For decades the United States considered Saudi Arabia our closest ally in the Arab world, even though this meant turning a blind eye to their egregious human rights record, including abhorrent treatment of women. The American people accepted this situation because we were told Saudi Arabia was such a critical exporter of oil that it would cripple the world economy if we interrupted the status quo — even though they did not hesitate to turn off the spigot when it is in its interest to do so; fail to give us military bases when we needed them; or continue to support terrorism that harmed us. Especially after the assassination of Jamal Khashoggi and the horrible war in Yemen, Saudi Arabia has made clear that its incoming leader will fail to have the values necessary to change the nation’s illiberal behavior. We must, again, work within and in leadership of a global concord to compel behavior by the Saudis that moves it toward collective interests of a rules-based world order. So much is at stake: oversight of the nuclear power plants it is building; sleight-of-hand support for terrorism; human rights within Saudi Arabia; the chance to have a moderate regime in the center of the Arab world; the ongoing war and humanitarian crisis in Yemen; changes needed to address climate change; and of course the possibility of tensions between Iran and Saudi Arabia exploding into conflict. America can help solve these problems, but only if we restore our leadership and build up the rules-based world order.

7. Do you support a two-state solution to the Israeli-Palestinian conflict and, if so, how would you go about trying to achieve it?

I support a two-state solution to the Israeli-Palestinian conflict. There are no easy solutions to this decades-long conflict, but we must begin by affirmatively re-engaging in the region. We must maintain our steadfast allied support of Israel, but we must also work much harder to be an honest broker and deal fairly with the Palestinians as we lead the brokerage of peace between them. While Israel is our closest ally in the Middle East — and I have worked hard with and on behalf of Israel for decades, both during my time in the Navy and as a Congressman — we must also work to ensure the Palestinian people know that we are committed to a just solution to the conflict. This means returning our embassy from Jerusalem to Tel Aviv, because it has always been accepted that this would be part of a two state solution, not a unilateral decision.  It also means restoring humanitarian assistance to the Palestinians. But at the same time we must deal with the bias against Israel in key United Nations organizations and make clear that our support for Israel as a democratic homeland for the Jewish people is sacrosanct. While Israel may be safe today, it will not be permanently secure without a peace agreement that includes a two state solution, and that is only possible if outcomes are not decided unilaterally beforehand. Otherwise, the cycle of violence will only continue. The United States is the one indispensable nation that can work with both sides to reach a just peace deal., and only the full weight of the Presidency will be able to bring it about. Our own interests demand it as challenges elsewhere increase – but we must secure Israel’s permanent security to do so, and can only do that with a fair, honestly brokered process.

8. What, if any, additional steps should the United States take to remove Nicolás Maduro from power in Venezuela?

The situation in Venezuela is tragic.
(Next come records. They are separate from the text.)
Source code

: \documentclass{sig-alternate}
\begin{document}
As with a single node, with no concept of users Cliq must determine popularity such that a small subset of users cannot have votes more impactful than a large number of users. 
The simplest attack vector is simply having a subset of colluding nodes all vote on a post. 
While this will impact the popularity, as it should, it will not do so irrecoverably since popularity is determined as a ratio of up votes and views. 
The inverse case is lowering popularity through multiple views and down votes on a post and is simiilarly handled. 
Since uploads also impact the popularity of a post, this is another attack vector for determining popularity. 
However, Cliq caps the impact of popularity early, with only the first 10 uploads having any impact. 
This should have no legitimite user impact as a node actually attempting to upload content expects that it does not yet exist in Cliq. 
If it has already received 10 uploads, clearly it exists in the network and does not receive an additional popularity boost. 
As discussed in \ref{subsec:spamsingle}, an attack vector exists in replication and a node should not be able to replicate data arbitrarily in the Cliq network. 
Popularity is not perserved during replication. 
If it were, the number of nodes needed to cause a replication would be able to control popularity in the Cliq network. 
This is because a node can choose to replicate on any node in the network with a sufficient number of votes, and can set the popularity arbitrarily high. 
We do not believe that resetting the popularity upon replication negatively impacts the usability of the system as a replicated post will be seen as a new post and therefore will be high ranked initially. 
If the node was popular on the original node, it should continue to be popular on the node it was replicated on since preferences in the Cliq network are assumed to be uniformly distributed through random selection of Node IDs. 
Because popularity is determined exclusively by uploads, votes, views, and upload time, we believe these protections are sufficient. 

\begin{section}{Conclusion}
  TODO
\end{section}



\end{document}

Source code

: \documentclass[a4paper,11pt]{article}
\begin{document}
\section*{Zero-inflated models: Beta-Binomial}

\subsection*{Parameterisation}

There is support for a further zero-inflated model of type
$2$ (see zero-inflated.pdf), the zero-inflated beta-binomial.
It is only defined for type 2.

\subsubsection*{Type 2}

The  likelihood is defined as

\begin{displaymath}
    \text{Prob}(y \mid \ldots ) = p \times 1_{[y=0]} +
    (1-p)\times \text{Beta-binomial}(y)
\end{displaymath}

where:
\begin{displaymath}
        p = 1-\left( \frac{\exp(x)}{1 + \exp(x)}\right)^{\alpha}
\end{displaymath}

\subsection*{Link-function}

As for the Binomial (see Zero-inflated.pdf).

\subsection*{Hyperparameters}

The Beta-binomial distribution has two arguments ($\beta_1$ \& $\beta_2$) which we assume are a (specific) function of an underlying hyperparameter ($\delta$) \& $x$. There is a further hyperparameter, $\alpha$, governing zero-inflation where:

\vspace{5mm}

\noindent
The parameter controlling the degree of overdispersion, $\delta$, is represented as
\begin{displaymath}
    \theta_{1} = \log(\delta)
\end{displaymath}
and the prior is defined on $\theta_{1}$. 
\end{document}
President Maduro has led his nation’s economy to ruin and corruption, and created a disastrous humanitarian situation. We must convene the regional Organization of American States (OAS) — and other international organizations as appropriate — to compel changes in Venezuela that will bring about a political settlement that avoids a civil war while bringing about just governance.  This is not about military force at all. Rather, we must recognize that individual and human rights and a fair and just government, the values the liberal world order once stood for, can only flourish in Venezuela if the world comes together and provides the incentives and disincentives required to bring Venezuela back.. Disincentives should include appropriate financial sanctions against those in government who are looting their nation — often in conjunction with drug traffickers -- and travel sanctions against the same. We must do our part to ensure that injustice does not prevail in Venezuela, and prevent a civil implosion that destabilizes the hemisphere.
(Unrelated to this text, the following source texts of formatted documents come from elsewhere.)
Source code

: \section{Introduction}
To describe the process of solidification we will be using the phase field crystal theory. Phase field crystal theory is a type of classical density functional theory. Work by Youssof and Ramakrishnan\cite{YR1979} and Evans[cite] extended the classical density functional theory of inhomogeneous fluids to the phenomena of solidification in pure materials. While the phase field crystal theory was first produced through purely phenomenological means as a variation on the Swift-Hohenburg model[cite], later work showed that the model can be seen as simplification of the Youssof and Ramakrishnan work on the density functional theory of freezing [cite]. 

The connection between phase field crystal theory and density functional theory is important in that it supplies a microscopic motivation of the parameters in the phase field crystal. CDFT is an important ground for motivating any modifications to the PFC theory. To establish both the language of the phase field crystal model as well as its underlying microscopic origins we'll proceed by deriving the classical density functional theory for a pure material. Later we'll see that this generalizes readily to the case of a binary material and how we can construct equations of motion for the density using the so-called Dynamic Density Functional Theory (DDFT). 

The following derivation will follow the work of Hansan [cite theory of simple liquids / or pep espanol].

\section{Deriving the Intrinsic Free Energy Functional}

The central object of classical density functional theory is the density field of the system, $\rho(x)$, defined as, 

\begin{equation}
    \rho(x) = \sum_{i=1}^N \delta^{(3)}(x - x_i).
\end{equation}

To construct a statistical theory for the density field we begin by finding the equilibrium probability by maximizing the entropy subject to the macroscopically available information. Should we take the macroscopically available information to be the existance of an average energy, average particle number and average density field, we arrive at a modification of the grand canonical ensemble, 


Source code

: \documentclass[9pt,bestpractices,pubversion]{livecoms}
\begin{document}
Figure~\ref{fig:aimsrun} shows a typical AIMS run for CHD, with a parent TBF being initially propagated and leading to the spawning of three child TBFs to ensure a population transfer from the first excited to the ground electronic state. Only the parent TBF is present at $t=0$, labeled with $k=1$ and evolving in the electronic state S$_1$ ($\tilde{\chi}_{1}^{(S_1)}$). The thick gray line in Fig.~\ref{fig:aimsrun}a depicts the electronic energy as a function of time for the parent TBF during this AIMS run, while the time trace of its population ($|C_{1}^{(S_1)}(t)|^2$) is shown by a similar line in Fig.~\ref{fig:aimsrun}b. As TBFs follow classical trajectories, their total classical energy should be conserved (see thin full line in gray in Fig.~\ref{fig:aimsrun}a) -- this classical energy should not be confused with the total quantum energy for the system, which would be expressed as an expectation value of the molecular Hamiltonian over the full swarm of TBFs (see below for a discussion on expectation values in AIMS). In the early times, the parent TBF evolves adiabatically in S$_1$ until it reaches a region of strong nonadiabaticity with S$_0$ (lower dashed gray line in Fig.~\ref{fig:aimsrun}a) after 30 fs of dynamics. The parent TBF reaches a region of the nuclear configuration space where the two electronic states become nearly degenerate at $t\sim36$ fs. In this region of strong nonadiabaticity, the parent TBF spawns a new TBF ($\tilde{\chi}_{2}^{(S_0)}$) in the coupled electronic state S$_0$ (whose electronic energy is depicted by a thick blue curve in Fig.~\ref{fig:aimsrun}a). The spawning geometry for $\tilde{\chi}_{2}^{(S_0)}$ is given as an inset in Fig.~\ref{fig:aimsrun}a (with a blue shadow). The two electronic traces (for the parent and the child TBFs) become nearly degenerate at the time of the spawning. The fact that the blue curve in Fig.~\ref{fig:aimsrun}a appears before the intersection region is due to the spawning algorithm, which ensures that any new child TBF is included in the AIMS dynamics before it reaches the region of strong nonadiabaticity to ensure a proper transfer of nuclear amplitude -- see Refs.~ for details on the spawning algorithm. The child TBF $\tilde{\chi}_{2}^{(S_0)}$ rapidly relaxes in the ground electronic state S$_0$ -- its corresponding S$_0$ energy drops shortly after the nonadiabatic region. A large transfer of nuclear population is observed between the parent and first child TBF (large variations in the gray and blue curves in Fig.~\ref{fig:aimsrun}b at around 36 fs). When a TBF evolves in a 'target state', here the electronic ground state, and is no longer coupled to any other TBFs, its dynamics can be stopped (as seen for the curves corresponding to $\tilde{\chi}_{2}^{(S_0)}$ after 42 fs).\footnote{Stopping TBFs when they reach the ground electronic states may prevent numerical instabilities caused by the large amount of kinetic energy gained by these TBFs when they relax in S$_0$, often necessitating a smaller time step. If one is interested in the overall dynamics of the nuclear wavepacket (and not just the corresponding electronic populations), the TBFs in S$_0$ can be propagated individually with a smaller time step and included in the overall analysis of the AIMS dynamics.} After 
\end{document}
9. By 2050, Africa will account for 25 percent of the world’s population according to projections by the United Nations. What are the implications of this demographic change for the United States, and how should we adjust our policies to anticipate them?

Not only will Africa account for 25 percent of the world’s population, but with the world’s fastest-growing middle class, by 2050 Africa will be much more of an economic powerhouse. With most of the continent still just decades removed from colonialism, and many countries still in the grip of post-colonial dictatorships and civil wars, firmly establishing democracy across Africa is still a major challenge. We must not turn our backs on civilian populations at risk of oppression by corrupt and violent forces, as we did in Rwanda and Darfur. We should also prioritize our diplomatic engagement with African governments, because for too long we have ignored them, and primarily engaged with African countries through our military (across Africa military attaches and personnel in embassies outnumber those in our diplomatic corps). And because engagement is the best way to identify and work with centers of excellence and enhance our relationships, our efforts in Africa are severely lacking due to the dearth of economic, development, and diplomatic personnel. Africa will be a powerhouse one day soon, and Africans will remember who was there for them. We must double down on meeting the continent’s needs – from addressing poverty and infrastructure to developmental aid and education – or we risk losing influence in Africa to China and other countries that are not aligned with our values. 
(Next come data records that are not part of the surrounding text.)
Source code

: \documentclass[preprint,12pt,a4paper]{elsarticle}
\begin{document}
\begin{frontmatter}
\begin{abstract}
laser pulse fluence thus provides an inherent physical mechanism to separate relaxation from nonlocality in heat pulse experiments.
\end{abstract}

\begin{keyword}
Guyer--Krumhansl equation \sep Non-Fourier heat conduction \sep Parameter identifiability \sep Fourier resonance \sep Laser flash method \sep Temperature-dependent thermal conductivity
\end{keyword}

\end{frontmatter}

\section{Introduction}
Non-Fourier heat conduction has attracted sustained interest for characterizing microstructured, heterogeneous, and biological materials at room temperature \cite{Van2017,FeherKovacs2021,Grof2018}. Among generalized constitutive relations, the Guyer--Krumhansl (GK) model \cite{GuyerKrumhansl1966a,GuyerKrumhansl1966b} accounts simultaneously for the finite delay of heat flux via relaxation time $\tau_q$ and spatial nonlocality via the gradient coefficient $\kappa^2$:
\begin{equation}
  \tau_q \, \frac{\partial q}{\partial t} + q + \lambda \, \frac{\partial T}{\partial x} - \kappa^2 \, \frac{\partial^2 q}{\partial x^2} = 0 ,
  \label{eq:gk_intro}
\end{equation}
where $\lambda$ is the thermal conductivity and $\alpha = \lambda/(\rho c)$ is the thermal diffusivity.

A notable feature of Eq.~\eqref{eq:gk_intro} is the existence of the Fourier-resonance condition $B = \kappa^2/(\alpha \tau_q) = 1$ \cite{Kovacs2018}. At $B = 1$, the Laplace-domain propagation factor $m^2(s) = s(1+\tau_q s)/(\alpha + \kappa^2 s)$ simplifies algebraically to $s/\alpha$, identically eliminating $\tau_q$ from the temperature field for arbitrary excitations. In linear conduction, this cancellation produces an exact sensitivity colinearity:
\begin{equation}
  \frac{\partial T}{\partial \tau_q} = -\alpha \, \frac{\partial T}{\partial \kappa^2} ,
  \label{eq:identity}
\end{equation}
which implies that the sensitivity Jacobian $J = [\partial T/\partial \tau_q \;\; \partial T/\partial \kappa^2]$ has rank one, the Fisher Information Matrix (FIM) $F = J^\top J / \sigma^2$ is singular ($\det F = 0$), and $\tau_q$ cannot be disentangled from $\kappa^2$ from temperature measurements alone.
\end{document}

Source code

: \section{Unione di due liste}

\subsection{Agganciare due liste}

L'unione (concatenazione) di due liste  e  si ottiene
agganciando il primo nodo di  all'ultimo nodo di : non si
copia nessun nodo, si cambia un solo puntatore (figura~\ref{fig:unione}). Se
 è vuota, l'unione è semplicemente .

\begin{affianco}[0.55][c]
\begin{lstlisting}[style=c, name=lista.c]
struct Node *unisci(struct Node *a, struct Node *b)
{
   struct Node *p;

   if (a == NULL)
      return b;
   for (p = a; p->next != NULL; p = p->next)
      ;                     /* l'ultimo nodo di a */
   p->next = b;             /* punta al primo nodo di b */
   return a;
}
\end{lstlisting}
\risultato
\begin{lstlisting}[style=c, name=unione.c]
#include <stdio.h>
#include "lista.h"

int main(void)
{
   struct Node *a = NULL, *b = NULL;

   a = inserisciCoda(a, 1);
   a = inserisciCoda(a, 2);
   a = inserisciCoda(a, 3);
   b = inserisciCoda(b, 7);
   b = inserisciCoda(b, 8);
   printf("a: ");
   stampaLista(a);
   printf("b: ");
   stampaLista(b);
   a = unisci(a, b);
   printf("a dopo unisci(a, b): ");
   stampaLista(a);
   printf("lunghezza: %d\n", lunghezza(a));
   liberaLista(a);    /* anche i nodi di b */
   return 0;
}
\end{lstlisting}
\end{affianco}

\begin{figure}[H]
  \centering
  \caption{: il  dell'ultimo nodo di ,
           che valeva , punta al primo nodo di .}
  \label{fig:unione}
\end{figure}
Critically, we must also offer much more economic, financial and diplomatic support to the developing economies of Africa, and incentivize US companies to get engaged in fair, just ways because in our absence China’s “Belt and Road Initiative” is building roads and bridges and other infrastructure, buying up African farmland, and settling Chinese workers across the continent. The result is almost a “neo-colonial” relationship as nations accept loans and investment from China, in exchange for their own sovereignty — such as when Djibouti gave China its first overseas naval base because Chinese debt has enslaved its economy and government budget. We cannot allow China to build an illiberal world order by turning African countries, and others elsewhere in the developing world, into vassal states.   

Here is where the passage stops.